「いいちこ」づくりの大ベテラン・丸尾剛さんが、全国各地の“酒場メシ”を食す! 今回訪れたのは地元の博多っ子たちも夜な夜な集う大衆酒場「祇園本陣」さん。秘伝の大根おろしだれにつけてさっぱり食べる名物の串焼きを「いいちこ25度」のハイボールといただきます!
“酒場メシ”ハンター
丸尾 剛(まるお つよし)
三和酒類株式会社 SCM本部所属
39年の焼酎づくりのキャリアを生かし、社内の若いつくり手たちのスキルアップをサポートする「焼酎づくりの先生」。

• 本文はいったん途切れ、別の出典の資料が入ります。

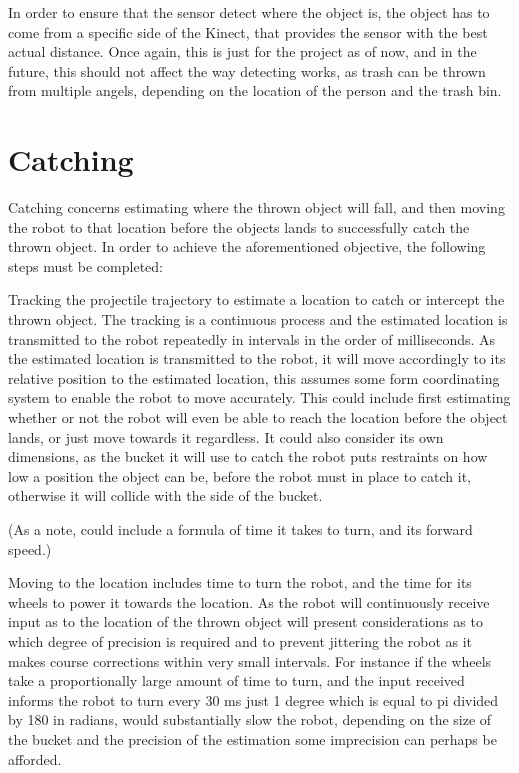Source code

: In order to ensure that the sensor detect where the object is, the object has to come from a specific side of the Kinect, that provides the sensor with the best actual distance. Once again, this is just for the project as of now, and in the future, this should not affect the way detecting works, as trash can be thrown from multiple angels, depending on the location of the person and the trash bin.


\section{Catching}
\label{sec:catchingTheory}
Catching concerns estimating where the thrown object will fall, and then moving the robot to that location before the objects lands to successfully catch the thrown object. In order to achieve the aforementioned objective, the following steps must be completed:

Tracking the projectile trajectory to estimate a location to catch or intercept the thrown object. The tracking is a continuous process and the estimated location is transmitted to the robot repeatedly in intervals in the order of milliseconds. As the estimated location is transmitted to the robot, it will move accordingly to its relative position to the estimated location, this assumes some form coordinating system to enable the robot to move accurately. This could include first estimating whether or not the robot will even be able to reach the location before the object lands, or just move towards it regardless. It could also consider its own dimensions, as the bucket it will use to catch the robot puts restraints on how low a position the object can be, before the robot must in place to catch it, otherwise it will collide with the side of the bucket. 

(As a note, could include a formula of time it takes to turn, and its forward speed.)

Moving to the location includes time to turn the robot, and the time for its wheels to power it towards the location. As the robot will continuously receive input as to the location of the thrown object will present considerations as to which degree of precision is required and to prevent jittering the robot as it makes course corrections within very small intervals. For instance if the wheels take a proportionally large amount of time to turn, and the input received informs the robot to turn every 30 ms just 1 degree which is equal to pi divided by 180 in radians, would substantially slow the robot, depending on the size of the bucket and the precision of the estimation some imprecision can perhaps be afforded.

普段家で飲むのは、もっぱら「いいちこ20度」か「いいちこ日田全麹」。最近、麹を使った調味料づくりにハマッている。
博多の文化が息づく祇園で48年! 串焼きの名店『祇園本陣』
今回丸尾さんが訪れたのは、随分昔にも訪れたことがあるという博多を代表する串焼きの名店『祇園本陣』さん。地元では“お櫛田(くしだ)さん”の愛称で親しまれている博多の総鎮守「櫛田神社」のお膝元にあり、夏の山笠シーズンになると店内は法被に締め込み姿の男衆で賑わいます。
暖簾をくぐると、ピシッとした立ち姿に小気味よい博多弁がよく似合う元女将の小林順江(こばやしよりえ)さんと、お客さんから“大ちゃん”のニックネームで呼ばれている現店主の中島大輔(なかしまだいすけ)さんが出迎えてくれました。

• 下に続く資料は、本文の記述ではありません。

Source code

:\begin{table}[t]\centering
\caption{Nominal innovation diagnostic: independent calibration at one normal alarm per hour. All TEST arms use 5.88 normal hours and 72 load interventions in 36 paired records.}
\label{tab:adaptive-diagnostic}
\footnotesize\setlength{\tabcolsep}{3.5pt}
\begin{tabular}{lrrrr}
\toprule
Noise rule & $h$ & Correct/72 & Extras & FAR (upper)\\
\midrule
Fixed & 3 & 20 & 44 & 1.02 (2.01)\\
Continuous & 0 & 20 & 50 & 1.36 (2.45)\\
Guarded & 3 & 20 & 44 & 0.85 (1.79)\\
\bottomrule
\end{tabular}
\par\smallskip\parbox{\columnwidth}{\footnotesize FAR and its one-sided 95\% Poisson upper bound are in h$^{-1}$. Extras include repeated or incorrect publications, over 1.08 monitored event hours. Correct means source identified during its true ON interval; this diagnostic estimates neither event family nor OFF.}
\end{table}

小林「丸尾さんいらっしゃい! よう来んしゃったね~」
丸尾「お久しぶりです。お店の雰囲気、全く変わりませんね。懐かしい」
祇園本陣は、小林さんが1975年にたった一人きりで始めた店です。
小林「当時この辺りは全然今みたいなにぎやかな雰囲気じゃなかったとよ。すぐ近くの川端通(かわばたどおり)商店街もシャッターだらけでね、本当になんもなかった。周りの人にも随分心配されてね。でもいずれは良くなるんじゃないかなって、そんな気がしたと」
先見の明は的中し、その後周辺エリアには「キャナルシティ博多」などの商業施設が次々に開業。橋を渡れば九州随一の歓楽街・中州ということもあって、夜の街に繰り出す人たちのスタート地点として店は繁盛してきました。そして小林さんは46年間営み続けた店を2年前に引退。現在は焼き場担当だった中島さんが店を引き継ぎ、切り盛りしています。
まずはこれ! 祇園本陣に来たら絶対外せない3品
大本命の串焼きに行く前に「まずはこれ食べてみて!」とおすすめしてくれたのが、「ごまさば」、「もつ鍋」、「牛のテール焼き」の3品です。
ごまさばとは、真サバの刺身を九州の甘めの醤油だれに漬けて、すりごまをたっぷりかけた福岡の郷土料理。年中提供する店もありますが、祇園本陣では玄界灘か五島灘で獲れたサバのみを使い、脂がのった冬場にしかメニューに載せないのだとか。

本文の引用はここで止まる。